Sin embargo, en Cádiar y otras aldeas la Navidad se celebraba al viejo
estilo, con bailes que tenían lugar en el ático de las casas, al anochecer. Se
encendían fuegos y los grupos de chicos y chicas asaban castañas y tocaban la
zambomba y, después, bailaban y cantaban formando círculos, cogidos de la mano.
Estos bailes eran conocidos como remelilos
o remolinos. Se volvían a reunir
en la fiesta de la Purificación de la Virgen, el dos de febrero, en la que se
comían rosetas o granos de maíz
tostados, y esto se prolongaba, en las noches en que hacía buen tiempo, hasta
el carnaval. Hubo una época en que también en Yegen se hacían estos bailes,
pero se interrumpieron porque se opinaba que resultaban peligrosos para los
áticos.
Las semanas de la Navidad eran siempre hermosas y soleadas. Las violetas
florecían en los bancales, así como una pequeña planta blanca parecida al
carraspique.
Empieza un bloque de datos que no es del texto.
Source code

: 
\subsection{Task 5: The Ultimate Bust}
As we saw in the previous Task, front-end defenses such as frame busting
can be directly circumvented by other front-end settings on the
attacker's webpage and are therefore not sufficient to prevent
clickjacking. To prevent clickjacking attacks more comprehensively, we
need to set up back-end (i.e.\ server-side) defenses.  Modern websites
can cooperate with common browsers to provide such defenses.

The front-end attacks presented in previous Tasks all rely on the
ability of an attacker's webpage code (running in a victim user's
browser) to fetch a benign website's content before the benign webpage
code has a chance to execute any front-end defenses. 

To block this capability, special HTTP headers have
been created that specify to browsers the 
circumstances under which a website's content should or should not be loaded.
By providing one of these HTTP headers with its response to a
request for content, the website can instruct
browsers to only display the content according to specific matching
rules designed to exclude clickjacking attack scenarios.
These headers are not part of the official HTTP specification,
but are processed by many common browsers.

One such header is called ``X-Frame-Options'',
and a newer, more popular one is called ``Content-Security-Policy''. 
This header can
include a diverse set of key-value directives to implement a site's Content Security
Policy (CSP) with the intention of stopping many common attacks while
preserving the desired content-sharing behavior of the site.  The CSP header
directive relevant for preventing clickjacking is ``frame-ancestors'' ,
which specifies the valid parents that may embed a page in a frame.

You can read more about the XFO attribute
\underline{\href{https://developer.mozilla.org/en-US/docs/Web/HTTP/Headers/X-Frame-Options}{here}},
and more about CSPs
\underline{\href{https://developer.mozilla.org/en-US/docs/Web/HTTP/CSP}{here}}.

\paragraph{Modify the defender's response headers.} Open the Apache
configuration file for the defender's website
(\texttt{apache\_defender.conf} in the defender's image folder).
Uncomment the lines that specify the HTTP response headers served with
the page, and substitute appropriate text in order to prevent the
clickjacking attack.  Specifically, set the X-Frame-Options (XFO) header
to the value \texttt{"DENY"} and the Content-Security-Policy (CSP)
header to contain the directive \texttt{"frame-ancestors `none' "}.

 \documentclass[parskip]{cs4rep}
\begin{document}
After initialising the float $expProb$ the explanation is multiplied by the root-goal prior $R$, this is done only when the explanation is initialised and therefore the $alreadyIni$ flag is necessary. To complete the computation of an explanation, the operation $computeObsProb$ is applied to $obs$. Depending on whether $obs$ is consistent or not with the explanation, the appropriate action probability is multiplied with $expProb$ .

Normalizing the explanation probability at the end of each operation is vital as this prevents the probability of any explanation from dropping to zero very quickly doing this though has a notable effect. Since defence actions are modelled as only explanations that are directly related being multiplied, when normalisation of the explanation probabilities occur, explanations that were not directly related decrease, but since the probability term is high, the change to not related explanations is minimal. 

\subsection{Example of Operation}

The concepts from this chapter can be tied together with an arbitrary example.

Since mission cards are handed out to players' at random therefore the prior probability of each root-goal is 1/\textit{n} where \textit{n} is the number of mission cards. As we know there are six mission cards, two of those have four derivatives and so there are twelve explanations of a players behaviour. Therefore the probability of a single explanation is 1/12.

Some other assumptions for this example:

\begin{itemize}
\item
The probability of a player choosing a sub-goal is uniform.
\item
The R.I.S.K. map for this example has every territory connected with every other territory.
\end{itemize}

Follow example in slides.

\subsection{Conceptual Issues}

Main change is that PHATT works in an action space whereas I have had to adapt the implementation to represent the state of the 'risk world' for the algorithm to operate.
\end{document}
El viento permanecía en calma, como siempre. Después, las mujeres
se iban a los bosques de olivos a recoger la última cosecha del año, y poco
tiempo después comenzaban los vientos y las lluvias, que marcaban nuestro
invierno de dos meses. En las calles que corrían por debajo de mi casa florecía
la hiedra, y su olor llegaba hasta mí cada vez que salía a tomar el sol.